なお、しゃっくりと胃食道逆流症を直接結びつける学会の記載はありません。「しゃっくりが多い=逆流症」ではないので、しゃっくりの回数そのものを心配しすぎないでください。

いつまで続くのでしょうか

正直にお伝えすると、「何ヶ月で減る」という信頼できる統計は見つかりません。学会や公的機関も、月齢ごとの推移を示していません。

診察室での実感としては、生後 3 ヶ月ごろまでは 1 日に何度も起こることが珍しくなく、首がすわり、飲み方が上手になる 4〜6 ヶ月ごろから目立たなくなっていくお子さまが多いです。1 歳前後には、大人と同じくらいの頻度に落ち着いていきます。

ただしこれは統計ではなく経過の目安です。減り方には個人差が大きいので、「よその子より多い」ことを気にする必要はありません。見ていただきたいのは回数ではなく、飲めているか・体重が増えているかです。

当院での診療

当院は自由が丘駅徒歩 1 分。しゃっくりのご相談では、実際の哺乳の様子・体重の増え方・吐き戻しの程度をうかがい、「いま心配な所見があるか」「おうちで何を見ていただくか」を一緒に整理します。「これくらいで受診してよいのか」と迷われる内容こそ、遠慮なくお持ちください。

よくある質問

Q. 授乳直後のしゃっくりは大丈夫?

大丈夫です。授乳で胃がふくらみ、すぐ上にある横隔膜が刺激されて起こる生理現象です。苦しそうにしていなければ、そのまま様子を見てください。

Q. ゲップとの関係は?

授乳のときに飲み込んだ空気で胃がふくらむと、横隔膜が刺激されてしゃっくりが起こりやすくなります。ただし、ゲップがしゃっくりを止めることを直接示した研究はありません。出れば楽になることもある、くらいに考えてください。出ないときに長く粘る必要はありません。

Q. しゃっくりで吐くことは?

しゃっくりと一緒に少量吐き戻すことはよくあり、体重が増えていて機嫌がよければ心配いりません。噴き出すように勢いよく吐く・体重がなかなか増えない・むせ込みや咳が続くというときはご相談ください。詳しくは 小児胃食道逆流症のページ準備中 をご覧ください。

Q. 何ヶ月で減りますか?

月齢ごとの正確な統計はありません。診察室での経過としては、生後 3 ヶ月ごろまで頻繁で、4〜6 ヶ月ごろから減り、1 歳前後で落ち着くお子さまが多いです(上の「いつまで続くのでしょうか」をご覧ください)。

Q. しゃっくりで息が止まったりしませんか?

多くの赤ちゃんでは、しゃっくりの最中も呼吸は保たれています。ただし、しゃっくりのあいだは呼吸が浅くなりうることを示した古い研究もあります。実際に見ていただきたいのは、しゃっくりの回数ではなく呼吸のようすです。息が苦しそう・顔色が悪い・唇が青っぽいときは、しゃっくりの有無にかかわらず受診してください。

Q. 病気の可能性は?

しゃっくりそのものは、ほとんどが生理的な現象です。気にしていただきたいのは、しゃっくり以外の様子のほうです。呼吸が苦しそう・顔色が悪い・授乳できないときはすぐに受診を、1 時間以上続く・体重の増えが悪いときは外来でご相談ください。

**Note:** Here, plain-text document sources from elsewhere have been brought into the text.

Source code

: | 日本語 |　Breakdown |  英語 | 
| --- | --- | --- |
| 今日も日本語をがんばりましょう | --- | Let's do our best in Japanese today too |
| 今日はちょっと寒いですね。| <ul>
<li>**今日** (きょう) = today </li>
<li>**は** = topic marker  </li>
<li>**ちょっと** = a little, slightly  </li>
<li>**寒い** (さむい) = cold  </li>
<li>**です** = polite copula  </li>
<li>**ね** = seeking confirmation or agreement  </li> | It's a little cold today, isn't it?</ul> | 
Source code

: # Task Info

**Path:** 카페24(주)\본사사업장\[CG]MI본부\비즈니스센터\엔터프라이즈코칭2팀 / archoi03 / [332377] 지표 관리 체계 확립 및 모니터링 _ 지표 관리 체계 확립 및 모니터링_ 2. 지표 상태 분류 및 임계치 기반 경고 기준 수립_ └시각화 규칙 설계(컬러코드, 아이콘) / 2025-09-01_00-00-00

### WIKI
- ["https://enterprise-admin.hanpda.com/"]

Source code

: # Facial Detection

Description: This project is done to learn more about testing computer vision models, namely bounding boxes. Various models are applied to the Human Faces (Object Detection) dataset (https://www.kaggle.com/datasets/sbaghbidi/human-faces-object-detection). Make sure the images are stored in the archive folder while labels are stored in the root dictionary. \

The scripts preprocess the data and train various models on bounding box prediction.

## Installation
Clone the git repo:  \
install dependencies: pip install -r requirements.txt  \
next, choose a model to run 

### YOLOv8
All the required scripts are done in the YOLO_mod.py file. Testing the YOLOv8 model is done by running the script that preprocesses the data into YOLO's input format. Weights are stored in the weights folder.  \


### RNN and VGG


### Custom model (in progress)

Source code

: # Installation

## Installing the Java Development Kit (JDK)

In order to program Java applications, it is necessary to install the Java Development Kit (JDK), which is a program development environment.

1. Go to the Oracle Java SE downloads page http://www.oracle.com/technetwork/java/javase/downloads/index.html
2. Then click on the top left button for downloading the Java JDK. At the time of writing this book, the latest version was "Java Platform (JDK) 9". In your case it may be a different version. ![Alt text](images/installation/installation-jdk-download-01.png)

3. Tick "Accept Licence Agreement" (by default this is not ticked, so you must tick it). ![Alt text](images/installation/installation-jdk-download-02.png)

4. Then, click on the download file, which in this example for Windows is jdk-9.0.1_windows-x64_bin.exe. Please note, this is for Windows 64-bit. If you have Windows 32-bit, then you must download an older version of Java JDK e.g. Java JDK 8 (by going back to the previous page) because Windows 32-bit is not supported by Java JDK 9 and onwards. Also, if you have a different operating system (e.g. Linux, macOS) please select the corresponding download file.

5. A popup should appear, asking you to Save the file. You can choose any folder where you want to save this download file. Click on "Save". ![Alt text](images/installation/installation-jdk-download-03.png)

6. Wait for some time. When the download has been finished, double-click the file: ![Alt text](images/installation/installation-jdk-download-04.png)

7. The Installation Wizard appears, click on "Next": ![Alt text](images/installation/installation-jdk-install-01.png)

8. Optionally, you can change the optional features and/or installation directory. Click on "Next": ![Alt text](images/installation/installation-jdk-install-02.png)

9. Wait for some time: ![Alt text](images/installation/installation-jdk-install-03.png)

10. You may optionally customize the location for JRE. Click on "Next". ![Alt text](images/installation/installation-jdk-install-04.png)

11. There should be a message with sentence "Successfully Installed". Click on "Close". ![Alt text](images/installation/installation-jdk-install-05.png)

Q. 寝ているときのしゃっくりは起こしたほうがよい?

起こす必要はありません。しゃっくりで目を覚まさずに眠っていられるなら、それだけ苦しくないということです。そのまま寝かせてあげてください。

参考文献

  1. こども家庭庁. 授乳・離乳の支援ガイド(2019年3月・改定に関する研究会). https://www.cfa.go.jp/policies/boshihoken/junyuu/(参照: 2026-09-06)
  2. 一般社団法人日本小児外科学会. 胃食道逆流症. http://www.jsps.or.jp/archives/sick_type/i-shokudou-gyakuryushou(参照: 2026-09-06)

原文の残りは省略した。